--- EXTRACTED ENTRIES Enclosed Below ---

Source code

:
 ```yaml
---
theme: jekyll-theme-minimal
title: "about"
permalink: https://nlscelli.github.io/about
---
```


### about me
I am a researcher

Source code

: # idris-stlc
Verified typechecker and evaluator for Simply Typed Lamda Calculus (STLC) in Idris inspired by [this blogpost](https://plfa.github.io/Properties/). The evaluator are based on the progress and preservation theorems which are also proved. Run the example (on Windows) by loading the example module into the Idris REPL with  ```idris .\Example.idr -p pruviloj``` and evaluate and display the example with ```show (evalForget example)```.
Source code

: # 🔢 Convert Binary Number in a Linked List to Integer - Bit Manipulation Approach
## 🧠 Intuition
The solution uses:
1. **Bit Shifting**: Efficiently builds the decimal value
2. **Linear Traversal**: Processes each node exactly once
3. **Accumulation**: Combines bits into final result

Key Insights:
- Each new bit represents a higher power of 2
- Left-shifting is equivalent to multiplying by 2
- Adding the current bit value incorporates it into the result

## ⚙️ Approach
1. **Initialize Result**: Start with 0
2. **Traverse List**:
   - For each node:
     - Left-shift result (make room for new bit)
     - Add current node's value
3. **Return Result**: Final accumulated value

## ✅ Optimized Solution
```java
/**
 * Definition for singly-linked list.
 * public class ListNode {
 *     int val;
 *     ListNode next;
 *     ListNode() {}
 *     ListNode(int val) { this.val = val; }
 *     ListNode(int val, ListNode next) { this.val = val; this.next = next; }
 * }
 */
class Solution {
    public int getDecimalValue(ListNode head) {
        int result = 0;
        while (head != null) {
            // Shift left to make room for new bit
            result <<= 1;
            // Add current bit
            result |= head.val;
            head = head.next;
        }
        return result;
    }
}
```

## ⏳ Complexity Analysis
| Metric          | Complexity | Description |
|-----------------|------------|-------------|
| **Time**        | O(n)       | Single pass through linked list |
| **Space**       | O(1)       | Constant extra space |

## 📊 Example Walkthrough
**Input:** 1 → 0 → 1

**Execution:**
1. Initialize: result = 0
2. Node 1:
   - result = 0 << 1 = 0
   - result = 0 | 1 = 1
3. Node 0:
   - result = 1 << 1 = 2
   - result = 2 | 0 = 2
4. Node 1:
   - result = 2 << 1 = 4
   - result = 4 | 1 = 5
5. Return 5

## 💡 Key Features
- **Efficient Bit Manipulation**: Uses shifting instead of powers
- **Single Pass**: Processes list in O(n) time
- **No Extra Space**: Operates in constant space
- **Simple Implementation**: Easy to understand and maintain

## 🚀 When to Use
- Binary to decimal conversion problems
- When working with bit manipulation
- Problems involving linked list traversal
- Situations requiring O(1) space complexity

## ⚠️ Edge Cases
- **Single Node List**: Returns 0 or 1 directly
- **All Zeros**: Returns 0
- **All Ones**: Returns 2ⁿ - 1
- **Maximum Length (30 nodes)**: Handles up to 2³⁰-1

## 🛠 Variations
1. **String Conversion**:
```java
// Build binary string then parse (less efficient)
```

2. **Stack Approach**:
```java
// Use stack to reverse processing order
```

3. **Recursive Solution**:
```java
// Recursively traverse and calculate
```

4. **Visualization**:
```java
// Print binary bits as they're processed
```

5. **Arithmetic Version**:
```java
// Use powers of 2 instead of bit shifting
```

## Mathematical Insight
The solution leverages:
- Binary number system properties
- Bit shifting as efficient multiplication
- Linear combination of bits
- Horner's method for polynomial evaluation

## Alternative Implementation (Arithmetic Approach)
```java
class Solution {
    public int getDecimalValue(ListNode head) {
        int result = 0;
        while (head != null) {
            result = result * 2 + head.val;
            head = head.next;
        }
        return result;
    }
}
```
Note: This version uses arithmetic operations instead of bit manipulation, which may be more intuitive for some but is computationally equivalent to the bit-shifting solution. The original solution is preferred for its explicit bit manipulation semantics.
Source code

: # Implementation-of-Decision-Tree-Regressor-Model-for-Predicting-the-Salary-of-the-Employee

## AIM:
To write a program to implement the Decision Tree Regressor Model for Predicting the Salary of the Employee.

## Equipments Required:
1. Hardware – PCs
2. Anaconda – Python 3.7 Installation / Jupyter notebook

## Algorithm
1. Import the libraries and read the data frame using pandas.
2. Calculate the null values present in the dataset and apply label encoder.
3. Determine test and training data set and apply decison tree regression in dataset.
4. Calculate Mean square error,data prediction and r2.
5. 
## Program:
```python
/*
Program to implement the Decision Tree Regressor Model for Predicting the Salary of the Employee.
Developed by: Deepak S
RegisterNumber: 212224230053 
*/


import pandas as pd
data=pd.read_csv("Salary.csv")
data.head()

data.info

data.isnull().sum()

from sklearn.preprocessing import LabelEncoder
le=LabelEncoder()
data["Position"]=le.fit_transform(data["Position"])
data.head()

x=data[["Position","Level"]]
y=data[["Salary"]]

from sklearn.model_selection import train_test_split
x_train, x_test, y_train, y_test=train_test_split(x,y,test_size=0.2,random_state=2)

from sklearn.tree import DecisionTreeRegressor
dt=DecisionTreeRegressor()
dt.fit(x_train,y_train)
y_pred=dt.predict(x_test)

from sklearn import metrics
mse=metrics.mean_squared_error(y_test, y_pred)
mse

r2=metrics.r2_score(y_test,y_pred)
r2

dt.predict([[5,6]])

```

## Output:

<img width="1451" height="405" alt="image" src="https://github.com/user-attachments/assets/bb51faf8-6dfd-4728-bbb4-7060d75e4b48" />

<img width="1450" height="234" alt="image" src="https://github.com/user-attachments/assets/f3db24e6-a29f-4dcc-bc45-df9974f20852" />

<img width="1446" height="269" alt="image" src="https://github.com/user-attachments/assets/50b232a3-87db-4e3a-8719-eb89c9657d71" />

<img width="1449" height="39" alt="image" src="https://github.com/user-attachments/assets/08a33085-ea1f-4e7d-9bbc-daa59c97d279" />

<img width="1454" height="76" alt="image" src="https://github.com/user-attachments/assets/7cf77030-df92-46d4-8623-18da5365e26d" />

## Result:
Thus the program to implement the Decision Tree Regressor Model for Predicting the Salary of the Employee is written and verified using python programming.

--- End of Enclosed EXTRACTED ENTRIES ---

• _PROBLEM DETAILS_
Pull out every line above that holds the word "equivalent".

• _TASK RESULT_
- Left-shifting is equivalent to multiplying by 2
Note: This version uses arithmetic operations instead of bit manipulation, which may be more intuitive for some but is computationally equivalent to the bit-shifting solution. The original solution is preferred for its explicit bit manipulation semantics.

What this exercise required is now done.